Doorlichting van beleggingsondernemingen (VKV)

De doorlichting van beleggingsondernemingen op grond van artikel 508, lid 3, zit nu in haar tweede fase. In een eerste in december 2015 bekendgemaakt verslag kwam de EBA tot de bevinding dat de bankachtige voorschriften op grond van de VKV niet geschikt waren voor het merendeel van beleggingsondernemingen, behalve voor de meer systeemrelevantere ondernemingen die risico's vormen die vergelijkbaar zijn met die waarmee kredietinstellingen te maken krijgen. Op verzoek van de Commissie voert de EBA momenteel verdere analyses uit en verzamelt zij gegevens, om zo voor beleggingsondernemingen een beter geschikte en evenredigere kapitaalbehandeling uit te werken die alle parameters zal bestrijken van een eventuele nieuwe regeling. De verwachting is dat de EBA de Commissie haar definitieve input in juni 2017 zal bezorgen. De Commissie is voornemens om tegen eind 2017 met wetgevingsvoorstellen te komen om een specifiek prudentieel raamwerk voor niet-systeemrelevante beleggingsondernemingen uit te werken.

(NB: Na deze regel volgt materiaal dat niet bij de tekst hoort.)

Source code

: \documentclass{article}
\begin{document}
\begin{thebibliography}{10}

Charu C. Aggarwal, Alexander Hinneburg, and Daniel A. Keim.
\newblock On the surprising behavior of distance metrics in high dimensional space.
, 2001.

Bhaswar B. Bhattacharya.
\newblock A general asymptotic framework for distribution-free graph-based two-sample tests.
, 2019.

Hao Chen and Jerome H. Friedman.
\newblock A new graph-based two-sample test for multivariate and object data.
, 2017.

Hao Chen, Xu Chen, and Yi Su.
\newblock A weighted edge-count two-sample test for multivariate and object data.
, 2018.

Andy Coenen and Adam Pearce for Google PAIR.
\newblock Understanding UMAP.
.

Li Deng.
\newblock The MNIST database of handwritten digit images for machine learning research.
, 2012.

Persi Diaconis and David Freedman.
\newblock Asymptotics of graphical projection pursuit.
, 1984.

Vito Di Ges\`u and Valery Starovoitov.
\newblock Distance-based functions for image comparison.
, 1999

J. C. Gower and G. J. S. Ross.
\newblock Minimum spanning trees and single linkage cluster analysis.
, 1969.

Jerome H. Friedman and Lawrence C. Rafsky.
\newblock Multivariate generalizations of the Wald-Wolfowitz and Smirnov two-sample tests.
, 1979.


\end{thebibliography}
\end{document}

In afwachting van deze voorstellen werd het passend geacht om niet-systeemrelevante beleggingsondernemingen toe te staan de VKV in haar bestaande versie toe te passen voordat de wijzigingen van kracht worden. Systeemrelevante beleggingsondernemingen zullen dan weer worden onderworpen aan de gewijzigde versie van de VKV. Hiermee wordt geborgd dat systeemrelevante ondernemingen passend worden behandeld, terwijl de regeldruk wordt verlicht voor niet-systeemrelevante ondernemingen die anders tijdelijk een nieuw voor kredietinstellingen en systeemrelevante beleggingsondernemingen ontwikkeld samenstel van voorschriften zouden moeten toepassen in de periode vóór de definitieve vaststelling van het specifieke prudentieel raamwerk voor beleggingsondernemingen dat in 2017 zal worden voorgesteld.

Invoering van een gewijzigd kader voor renterisico (VKV en RKV)

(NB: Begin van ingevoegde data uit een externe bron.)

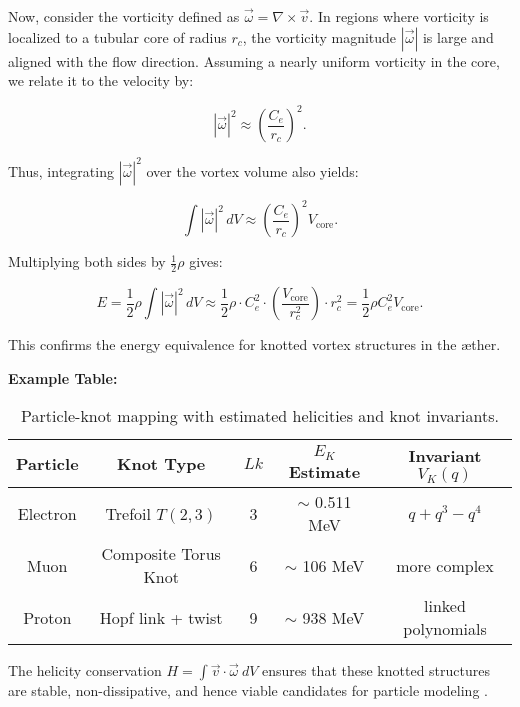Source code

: Now, consider the vorticity defined as $\vec{\omega} = \nabla \times \vec{v}$.
In regions where vorticity is localized to a tubular core of radius $r_c$, the vorticity magnitude $|\vec{\omega}|$ is large and aligned with the flow direction. Assuming a nearly uniform vorticity in the core, we relate it to the velocity by:

\begin{equation}
    |\vec{\omega}|^2 \approx \left(\frac{C_e}{r_c}\right)^2.
\end{equation}

Thus, integrating $|\vec{\omega}|^2$ over the vortex volume also yields:

\begin{equation}
    \int |\vec{\omega}|^2 \, dV \approx \left(\frac{C_e}{r_c}\right)^2 V_{\text{core}}.
\end{equation}

Multiplying both sides by $\frac{1}{2} \rho$ gives:

\begin{equation}
    E = \frac{1}{2} \rho \int |\vec{\omega}|^2 \, dV \approx \frac{1}{2} \rho \cdot C_e^2 \cdot \left(\frac{V_{\text{core}}}{r_c^2}\right) \cdot r_c^2 = \frac{1}{2} \rho C_e^2 V_{\text{core}}.
\end{equation}

This confirms the energy equivalence for knotted vortex structures in the æther.

\textbf{Example Table:}

\begin{table}[h!]
    \centering
    \begin{tabular}{|c|c|c|c|c|}
        \hline
        \textbf{Particle} & \textbf{Knot Type} & $Lk$ & $E_K$ Estimate & Invariant $V_K(q)$ \\
        \hline
        Electron & Trefoil $T(2,3)$ & 3 & $\sim$ 0.511 MeV & $q + q^3 - q^4$ \\
        Muon & Composite Torus Knot & 6 & $\sim$ 106 MeV & more complex \\
        Proton & Hopf link + twist & 9 & $\sim$ 938 MeV & linked polynomials \\
        \hline
    \end{tabular}
    \caption{Particle-knot mapping with estimated helicities and knot invariants.}
\end{table}

The helicity conservation $H = \int \vec{v} \cdot \vec{\omega} \ dV$ ensures that these knotted structures are stable, non-dissipative, and hence viable candidates for particle modeling \cite{Moffatt1969, Ricca1992}.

Als gevolg van ontwikkelingen op het niveau van het BCBS met betrekking tot de meting van renterisico's worden de artikelen 84 en 98 RKV en artikel 448 VKV gewijzigd, om een herzien kader in te voeren dat de renterisico's voor posities in de niet-handelsportefeuille in beeld brengt. Deze wijzigingen omvatten de invoering van een gemeenschappelijke standaardbenadering die instellingen kunnen gebruiken om die risico's in beeld te brengen, of waarvan de bevoegde autoriteiten kunnen eisen dat de instelling die gebruikt wanneer de door de instelling voor het in beeld brengen van deze risico's ontwikkelde systemen onbevredigend zijn, alsmede een verbeterde uitschieterstoets en verscherpte openbaarmakingsvereisten. Daarnaast krijgt de EBA in artikel 84 RKV de opdracht om voor de standaardbenadering de methodiek, de criteria en de voorwaarden nader uit te werken die instellingen moeten volgen om renterisico's te identificeren, te evalueren, te beheren en te limiteren, en in artikel 98 RKV de opdracht om de zes schokscenario's te bepalen die bij het toezicht moeten worden toegepast op rentetarieven, en de gemeenschappelijke aanname die instellingen moeten toepassen bij de uitschieterstoets.